The Viewer’s Receptive Capacity

Still from "The Viewer's Receptive Capacity", 1978-78

The Viewer’s Receptive Capacity was made in collaboration with Gabrielle Bown, whom I had also worked with on Continuum. This tape was a development of the earlier work- more technically ambitious and with a greater emphasis on a direct application of some of the theories of communication and attempts at developing a specifically televisual language that we were interested in at the time.

Chris Meigh-Andrews’ scrutiny of the viewer’s receptive capacity takes these media conditions as the starting point to talk in the studio situation about the modes of production in two directions: to us the audience of the videotape and to the image of a woman who appears on an internally framed monitor and also standing in the studio but in another room.

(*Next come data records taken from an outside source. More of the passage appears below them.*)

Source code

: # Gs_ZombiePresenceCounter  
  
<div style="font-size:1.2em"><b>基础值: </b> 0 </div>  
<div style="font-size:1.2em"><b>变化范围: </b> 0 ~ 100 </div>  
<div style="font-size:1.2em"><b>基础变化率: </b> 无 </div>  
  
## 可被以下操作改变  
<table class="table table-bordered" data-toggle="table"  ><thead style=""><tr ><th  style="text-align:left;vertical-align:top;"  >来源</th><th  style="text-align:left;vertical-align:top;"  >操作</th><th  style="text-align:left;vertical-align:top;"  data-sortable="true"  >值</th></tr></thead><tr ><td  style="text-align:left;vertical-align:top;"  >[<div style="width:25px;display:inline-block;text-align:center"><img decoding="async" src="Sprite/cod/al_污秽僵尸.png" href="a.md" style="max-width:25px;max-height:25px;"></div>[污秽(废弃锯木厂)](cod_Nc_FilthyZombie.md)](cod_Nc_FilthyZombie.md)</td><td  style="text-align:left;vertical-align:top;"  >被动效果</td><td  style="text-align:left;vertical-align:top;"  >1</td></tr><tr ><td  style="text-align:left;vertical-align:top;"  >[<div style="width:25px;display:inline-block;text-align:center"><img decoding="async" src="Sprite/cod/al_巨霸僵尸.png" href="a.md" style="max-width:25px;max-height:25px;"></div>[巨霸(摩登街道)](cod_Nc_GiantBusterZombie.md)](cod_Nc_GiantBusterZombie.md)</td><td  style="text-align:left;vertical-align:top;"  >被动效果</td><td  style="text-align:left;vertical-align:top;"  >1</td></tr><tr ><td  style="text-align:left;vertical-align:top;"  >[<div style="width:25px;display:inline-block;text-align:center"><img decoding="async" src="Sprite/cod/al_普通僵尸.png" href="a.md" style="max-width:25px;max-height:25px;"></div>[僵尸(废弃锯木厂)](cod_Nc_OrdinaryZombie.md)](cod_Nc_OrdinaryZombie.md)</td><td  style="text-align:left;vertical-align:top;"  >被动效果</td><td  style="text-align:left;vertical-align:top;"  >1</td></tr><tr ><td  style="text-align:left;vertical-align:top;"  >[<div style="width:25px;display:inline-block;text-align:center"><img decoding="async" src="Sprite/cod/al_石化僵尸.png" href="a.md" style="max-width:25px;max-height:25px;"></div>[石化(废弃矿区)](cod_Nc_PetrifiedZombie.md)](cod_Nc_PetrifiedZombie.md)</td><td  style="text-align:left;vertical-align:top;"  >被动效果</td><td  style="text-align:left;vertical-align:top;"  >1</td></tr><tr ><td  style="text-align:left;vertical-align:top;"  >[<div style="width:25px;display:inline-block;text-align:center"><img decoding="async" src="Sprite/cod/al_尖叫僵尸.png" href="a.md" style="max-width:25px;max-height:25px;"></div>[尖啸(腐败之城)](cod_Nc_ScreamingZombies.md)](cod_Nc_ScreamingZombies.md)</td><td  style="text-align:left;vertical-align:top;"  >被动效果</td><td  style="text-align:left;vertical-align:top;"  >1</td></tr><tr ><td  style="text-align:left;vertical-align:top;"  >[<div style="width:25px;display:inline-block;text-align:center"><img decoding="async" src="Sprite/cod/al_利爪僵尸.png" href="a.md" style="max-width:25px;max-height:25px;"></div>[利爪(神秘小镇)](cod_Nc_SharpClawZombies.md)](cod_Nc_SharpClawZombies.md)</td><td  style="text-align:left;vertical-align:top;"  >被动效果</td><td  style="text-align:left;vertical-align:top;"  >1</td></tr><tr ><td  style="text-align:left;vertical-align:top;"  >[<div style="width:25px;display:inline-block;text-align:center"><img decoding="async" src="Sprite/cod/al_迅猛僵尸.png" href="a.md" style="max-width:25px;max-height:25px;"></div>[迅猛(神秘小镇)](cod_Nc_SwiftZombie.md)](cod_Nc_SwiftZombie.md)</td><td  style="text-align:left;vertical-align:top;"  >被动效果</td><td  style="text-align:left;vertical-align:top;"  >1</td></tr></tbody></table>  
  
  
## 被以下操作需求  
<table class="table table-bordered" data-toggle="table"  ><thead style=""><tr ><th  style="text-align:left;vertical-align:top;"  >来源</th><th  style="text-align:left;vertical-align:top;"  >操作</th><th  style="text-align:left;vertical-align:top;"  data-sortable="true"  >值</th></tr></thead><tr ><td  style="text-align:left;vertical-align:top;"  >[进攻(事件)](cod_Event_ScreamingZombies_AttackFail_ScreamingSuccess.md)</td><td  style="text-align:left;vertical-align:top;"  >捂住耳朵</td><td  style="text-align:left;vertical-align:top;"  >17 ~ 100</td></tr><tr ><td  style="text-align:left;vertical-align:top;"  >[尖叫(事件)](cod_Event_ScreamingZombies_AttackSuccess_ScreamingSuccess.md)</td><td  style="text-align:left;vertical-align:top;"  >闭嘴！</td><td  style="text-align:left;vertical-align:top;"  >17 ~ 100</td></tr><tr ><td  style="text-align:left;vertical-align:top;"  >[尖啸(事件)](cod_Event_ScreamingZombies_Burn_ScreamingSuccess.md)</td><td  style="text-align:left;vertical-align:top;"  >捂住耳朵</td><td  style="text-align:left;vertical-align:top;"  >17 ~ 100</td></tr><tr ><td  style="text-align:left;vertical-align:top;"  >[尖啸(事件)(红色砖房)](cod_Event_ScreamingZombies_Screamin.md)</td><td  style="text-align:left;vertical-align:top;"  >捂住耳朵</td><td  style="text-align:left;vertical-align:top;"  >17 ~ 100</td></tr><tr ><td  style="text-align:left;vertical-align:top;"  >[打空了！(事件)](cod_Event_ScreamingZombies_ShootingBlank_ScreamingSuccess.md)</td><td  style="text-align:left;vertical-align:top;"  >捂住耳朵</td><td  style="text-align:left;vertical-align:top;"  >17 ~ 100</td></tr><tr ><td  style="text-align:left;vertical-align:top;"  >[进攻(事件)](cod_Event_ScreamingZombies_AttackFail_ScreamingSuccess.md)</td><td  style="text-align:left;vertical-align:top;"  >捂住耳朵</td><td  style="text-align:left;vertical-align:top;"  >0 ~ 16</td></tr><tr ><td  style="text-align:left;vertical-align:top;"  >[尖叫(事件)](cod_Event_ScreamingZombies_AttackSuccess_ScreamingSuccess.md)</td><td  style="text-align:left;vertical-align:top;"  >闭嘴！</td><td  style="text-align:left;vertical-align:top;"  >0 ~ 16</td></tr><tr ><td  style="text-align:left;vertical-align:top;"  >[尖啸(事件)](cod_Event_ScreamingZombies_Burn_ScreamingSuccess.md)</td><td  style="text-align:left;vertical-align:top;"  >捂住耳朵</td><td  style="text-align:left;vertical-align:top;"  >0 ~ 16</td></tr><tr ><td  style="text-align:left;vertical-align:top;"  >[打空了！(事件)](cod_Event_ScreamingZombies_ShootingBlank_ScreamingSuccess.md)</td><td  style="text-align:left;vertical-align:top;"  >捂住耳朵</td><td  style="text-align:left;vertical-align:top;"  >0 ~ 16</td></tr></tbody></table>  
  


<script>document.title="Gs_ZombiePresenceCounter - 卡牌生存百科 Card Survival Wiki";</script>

The recordings of her explanation of the technical and scientific purposes of television entertainment and news are immediately controlled by Meigh-Andrews. By playing the role a studio director who…overseas all elements of vision and sound, Meigh-Andrews introduces another personal level of commentary and agitation when he demands that she repeat and rehearse again and again in a tone that rather belongs to their personal relationship in real life than to the process necessary to produce the “live” effect of television.

The tape stretches the viewer’s patience to the limit not so much because of the media-within-media situation, but because of the two television “actors” to meet the basic requirements of the medium and deliver content ready for broadcasting. Like Vito Acconci’s refusal to accept the separation of production and display spaces, Meigh-Andrews here contests their split reality and argues with the woman on the monitor in real time. The struggle to maintain control over televisual production reverses the impression of real life, however, as the recorded material that creates the content of the video in return deals with the structure of television programmes. What is strengthened here in this conceptual loop, is how video can function as rupture and breakdown of television formats at the end of a chain of reception.

Yvonne Spielmann, “Video Between Television and Art: Interventions into Programme Flow and Standard Formats by British Video Artists”, Rewind: British Artist’s Video in the 1970’s & 1980’s, Sean Cubitt and Stephen Partridge, Eds, John Libbey Publishing, New Barnet, Herts, 2012.